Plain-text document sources
********

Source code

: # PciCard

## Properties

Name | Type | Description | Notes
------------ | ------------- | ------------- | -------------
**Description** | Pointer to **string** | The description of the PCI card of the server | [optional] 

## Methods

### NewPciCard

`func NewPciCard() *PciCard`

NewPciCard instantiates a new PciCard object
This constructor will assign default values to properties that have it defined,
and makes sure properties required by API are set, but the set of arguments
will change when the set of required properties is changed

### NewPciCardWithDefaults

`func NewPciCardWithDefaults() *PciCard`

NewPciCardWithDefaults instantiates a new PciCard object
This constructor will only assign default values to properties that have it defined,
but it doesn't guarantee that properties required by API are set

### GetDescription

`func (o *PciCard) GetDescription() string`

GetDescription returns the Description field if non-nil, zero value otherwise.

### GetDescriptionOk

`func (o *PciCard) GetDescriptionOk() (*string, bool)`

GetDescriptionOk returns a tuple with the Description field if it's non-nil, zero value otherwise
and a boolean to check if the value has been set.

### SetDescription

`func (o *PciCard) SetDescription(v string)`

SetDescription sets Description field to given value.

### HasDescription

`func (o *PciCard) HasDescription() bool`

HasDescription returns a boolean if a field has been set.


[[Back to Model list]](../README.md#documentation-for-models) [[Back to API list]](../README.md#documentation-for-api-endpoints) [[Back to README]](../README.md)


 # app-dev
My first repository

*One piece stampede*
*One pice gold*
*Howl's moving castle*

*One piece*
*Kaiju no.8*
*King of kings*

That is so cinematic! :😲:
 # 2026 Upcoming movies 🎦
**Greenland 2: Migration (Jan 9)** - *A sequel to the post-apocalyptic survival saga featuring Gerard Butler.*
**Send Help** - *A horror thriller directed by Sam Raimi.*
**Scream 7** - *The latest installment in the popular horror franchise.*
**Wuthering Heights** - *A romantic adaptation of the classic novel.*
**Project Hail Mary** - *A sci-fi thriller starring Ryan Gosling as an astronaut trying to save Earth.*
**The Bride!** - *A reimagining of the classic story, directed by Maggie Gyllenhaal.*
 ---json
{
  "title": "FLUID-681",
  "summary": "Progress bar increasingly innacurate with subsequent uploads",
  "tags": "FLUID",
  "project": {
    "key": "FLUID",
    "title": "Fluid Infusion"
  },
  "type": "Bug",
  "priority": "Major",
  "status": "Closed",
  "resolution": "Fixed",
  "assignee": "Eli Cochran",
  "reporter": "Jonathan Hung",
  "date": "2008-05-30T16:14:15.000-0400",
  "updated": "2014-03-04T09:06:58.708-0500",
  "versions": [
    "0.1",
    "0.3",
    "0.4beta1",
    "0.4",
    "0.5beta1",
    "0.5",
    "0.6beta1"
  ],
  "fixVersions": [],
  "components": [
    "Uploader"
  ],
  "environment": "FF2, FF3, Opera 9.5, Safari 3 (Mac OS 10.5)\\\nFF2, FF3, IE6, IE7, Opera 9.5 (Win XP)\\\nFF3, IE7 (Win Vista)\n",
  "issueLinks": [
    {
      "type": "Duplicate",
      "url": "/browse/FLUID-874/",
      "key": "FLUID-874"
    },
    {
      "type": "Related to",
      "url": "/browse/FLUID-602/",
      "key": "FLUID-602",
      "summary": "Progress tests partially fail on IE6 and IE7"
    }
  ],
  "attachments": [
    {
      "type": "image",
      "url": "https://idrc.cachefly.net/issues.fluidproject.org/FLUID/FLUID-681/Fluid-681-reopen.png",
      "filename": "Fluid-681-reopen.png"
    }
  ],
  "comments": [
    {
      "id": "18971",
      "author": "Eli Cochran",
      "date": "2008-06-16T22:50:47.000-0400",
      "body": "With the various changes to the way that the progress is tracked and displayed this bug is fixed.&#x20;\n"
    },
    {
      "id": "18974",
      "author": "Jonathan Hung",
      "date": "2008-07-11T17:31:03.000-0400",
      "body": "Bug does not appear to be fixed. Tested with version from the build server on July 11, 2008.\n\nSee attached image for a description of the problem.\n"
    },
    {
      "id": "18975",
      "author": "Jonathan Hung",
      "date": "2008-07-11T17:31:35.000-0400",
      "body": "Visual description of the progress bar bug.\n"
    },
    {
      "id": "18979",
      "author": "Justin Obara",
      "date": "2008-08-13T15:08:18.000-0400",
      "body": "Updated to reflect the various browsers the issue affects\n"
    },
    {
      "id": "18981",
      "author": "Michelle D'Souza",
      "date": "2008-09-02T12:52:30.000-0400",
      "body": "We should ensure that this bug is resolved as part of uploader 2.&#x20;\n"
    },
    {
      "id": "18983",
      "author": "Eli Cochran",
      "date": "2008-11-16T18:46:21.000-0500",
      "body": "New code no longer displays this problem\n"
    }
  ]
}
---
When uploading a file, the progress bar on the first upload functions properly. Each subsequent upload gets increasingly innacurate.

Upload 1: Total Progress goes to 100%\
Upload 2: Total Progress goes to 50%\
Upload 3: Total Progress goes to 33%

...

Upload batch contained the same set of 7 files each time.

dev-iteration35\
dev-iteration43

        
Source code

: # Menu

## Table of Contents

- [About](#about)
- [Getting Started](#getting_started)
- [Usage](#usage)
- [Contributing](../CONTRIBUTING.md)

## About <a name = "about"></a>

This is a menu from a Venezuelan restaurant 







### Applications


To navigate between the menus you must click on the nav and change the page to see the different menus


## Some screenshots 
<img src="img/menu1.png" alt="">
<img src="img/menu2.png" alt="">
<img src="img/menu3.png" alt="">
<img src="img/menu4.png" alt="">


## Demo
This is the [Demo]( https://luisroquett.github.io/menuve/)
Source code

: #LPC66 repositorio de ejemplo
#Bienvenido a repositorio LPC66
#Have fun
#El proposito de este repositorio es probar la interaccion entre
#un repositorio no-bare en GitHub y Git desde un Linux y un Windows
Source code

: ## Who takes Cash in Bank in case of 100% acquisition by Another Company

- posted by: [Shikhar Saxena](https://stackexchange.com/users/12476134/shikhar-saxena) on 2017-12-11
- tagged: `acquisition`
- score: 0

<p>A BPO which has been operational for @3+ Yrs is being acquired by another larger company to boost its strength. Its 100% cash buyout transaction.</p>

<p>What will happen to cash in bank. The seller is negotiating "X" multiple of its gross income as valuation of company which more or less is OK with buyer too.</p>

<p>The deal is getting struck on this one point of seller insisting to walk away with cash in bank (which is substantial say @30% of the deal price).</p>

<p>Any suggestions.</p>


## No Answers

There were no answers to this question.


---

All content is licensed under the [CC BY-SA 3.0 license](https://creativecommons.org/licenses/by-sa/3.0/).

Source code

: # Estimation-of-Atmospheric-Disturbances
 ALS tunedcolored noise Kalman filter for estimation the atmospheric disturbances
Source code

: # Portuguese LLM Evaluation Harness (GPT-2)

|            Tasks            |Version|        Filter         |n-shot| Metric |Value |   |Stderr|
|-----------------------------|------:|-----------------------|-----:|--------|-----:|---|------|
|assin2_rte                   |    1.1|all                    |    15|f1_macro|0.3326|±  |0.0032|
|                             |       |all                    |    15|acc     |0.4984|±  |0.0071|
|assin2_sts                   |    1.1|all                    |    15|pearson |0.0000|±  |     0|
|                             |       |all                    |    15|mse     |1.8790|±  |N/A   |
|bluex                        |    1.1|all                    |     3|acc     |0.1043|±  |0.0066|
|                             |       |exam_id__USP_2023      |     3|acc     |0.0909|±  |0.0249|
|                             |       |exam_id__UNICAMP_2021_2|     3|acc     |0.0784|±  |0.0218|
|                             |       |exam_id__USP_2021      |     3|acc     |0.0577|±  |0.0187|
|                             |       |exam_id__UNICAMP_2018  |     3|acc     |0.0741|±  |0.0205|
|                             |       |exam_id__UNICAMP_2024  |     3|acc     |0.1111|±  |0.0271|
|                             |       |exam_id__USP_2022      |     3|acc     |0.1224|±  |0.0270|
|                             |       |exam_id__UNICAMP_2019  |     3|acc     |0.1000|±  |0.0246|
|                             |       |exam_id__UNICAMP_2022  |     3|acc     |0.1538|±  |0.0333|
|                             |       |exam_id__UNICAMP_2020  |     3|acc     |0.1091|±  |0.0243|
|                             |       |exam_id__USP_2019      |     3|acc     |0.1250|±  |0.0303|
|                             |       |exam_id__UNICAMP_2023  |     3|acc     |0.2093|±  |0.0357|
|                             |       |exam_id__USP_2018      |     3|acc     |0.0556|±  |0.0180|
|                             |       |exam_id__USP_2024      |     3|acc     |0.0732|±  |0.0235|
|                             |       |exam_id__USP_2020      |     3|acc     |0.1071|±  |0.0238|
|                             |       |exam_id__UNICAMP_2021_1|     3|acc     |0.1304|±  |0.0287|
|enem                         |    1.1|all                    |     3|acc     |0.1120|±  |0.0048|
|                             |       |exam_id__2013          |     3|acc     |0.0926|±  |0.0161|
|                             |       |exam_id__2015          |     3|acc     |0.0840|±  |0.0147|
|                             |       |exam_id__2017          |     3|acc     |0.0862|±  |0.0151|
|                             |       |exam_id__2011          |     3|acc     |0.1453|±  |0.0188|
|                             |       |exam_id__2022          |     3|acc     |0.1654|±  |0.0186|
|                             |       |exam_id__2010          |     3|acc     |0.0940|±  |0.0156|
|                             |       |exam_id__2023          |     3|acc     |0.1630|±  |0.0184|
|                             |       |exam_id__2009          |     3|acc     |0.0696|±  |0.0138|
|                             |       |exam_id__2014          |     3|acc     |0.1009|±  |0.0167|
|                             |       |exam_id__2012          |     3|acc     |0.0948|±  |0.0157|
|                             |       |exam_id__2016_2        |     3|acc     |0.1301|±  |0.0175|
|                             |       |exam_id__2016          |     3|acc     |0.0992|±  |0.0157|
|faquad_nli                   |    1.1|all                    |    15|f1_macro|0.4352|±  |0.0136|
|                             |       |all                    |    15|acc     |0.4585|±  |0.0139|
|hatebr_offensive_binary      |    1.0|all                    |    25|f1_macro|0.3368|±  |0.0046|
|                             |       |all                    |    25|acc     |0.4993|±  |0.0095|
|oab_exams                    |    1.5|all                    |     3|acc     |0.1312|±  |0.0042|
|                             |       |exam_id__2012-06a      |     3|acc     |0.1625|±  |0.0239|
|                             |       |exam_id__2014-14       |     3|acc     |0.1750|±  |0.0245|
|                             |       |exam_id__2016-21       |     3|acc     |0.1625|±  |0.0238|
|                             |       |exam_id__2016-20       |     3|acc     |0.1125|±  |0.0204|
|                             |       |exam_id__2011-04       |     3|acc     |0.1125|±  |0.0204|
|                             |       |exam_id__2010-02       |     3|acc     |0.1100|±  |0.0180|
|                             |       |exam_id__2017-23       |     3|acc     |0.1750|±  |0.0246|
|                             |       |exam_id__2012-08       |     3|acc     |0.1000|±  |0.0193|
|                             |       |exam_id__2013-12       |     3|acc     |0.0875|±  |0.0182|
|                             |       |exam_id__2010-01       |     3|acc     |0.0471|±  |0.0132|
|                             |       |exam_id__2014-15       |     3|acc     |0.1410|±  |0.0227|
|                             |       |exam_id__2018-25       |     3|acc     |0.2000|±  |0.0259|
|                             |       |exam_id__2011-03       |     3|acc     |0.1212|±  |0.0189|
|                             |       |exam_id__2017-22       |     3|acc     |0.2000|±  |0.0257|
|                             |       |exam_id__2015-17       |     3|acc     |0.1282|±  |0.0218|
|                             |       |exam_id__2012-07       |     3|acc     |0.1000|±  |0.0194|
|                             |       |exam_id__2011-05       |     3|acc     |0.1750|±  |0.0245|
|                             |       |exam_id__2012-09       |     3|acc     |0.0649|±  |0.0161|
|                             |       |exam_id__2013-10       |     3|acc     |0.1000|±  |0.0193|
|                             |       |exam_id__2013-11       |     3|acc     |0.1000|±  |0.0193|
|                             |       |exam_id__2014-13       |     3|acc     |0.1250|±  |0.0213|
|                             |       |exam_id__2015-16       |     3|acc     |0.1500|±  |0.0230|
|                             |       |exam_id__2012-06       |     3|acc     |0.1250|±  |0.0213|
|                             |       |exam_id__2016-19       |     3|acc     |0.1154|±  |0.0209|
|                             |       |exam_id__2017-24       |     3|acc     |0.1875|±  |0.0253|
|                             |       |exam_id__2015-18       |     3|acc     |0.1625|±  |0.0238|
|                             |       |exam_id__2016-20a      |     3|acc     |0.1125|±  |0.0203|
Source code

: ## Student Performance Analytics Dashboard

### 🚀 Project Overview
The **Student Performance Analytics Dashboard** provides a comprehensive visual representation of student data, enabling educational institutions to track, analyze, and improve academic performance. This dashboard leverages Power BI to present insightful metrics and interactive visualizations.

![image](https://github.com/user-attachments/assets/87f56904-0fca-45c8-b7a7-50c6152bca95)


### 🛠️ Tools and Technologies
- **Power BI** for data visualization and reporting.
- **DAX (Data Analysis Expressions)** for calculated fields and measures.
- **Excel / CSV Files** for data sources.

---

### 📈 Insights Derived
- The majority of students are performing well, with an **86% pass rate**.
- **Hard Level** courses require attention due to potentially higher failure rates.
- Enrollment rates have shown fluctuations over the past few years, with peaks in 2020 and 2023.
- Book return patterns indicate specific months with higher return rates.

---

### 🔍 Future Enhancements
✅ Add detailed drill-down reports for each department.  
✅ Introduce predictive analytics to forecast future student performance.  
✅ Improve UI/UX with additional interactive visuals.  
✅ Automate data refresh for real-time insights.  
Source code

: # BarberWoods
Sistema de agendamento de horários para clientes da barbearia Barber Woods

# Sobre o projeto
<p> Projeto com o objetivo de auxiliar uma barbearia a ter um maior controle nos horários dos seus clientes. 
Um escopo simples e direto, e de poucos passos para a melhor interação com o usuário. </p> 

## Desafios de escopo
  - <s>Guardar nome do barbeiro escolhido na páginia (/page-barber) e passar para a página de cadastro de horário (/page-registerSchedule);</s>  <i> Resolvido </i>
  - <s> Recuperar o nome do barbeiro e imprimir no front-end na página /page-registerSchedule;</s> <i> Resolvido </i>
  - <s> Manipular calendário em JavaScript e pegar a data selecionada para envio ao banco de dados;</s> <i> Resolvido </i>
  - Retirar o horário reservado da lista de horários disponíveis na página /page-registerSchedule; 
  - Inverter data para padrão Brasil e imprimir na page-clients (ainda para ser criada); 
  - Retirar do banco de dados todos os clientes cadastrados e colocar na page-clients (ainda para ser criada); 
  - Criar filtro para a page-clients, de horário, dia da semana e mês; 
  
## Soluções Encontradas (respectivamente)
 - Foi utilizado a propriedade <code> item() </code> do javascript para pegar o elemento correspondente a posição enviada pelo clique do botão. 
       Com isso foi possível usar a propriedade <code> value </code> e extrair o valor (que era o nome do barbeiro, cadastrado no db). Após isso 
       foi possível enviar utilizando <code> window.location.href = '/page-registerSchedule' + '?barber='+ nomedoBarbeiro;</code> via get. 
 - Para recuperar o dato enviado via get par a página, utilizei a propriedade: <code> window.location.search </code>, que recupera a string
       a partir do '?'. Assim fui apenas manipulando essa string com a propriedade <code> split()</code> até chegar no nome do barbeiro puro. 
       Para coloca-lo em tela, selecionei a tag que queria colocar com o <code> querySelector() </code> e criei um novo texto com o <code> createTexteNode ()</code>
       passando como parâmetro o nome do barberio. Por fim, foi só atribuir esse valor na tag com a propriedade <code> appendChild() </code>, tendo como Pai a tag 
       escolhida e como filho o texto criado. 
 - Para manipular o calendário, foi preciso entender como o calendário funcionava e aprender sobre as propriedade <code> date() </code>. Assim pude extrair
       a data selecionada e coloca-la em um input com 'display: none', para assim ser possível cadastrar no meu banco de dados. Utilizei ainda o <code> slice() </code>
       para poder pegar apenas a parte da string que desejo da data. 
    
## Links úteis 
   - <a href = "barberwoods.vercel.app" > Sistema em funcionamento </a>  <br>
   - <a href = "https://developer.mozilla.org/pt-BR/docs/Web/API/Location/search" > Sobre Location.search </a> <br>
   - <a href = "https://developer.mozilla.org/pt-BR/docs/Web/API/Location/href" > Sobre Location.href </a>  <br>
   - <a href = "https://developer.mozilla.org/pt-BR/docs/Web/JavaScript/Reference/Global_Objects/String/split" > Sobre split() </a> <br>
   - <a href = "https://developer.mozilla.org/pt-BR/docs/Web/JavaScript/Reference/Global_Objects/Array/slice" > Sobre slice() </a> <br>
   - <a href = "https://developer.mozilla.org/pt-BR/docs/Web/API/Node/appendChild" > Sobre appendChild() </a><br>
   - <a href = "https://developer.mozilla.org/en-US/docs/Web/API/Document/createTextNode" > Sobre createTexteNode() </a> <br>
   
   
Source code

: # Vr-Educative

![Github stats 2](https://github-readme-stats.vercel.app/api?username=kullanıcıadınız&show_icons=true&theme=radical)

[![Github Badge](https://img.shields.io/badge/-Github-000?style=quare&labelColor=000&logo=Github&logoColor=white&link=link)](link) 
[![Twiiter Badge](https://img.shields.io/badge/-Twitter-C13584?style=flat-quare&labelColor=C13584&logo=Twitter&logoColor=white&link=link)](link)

********

__Your task__. Only a number is expected here: the count of lines in the records above that include the word "Power".

__Reply to the task__. 2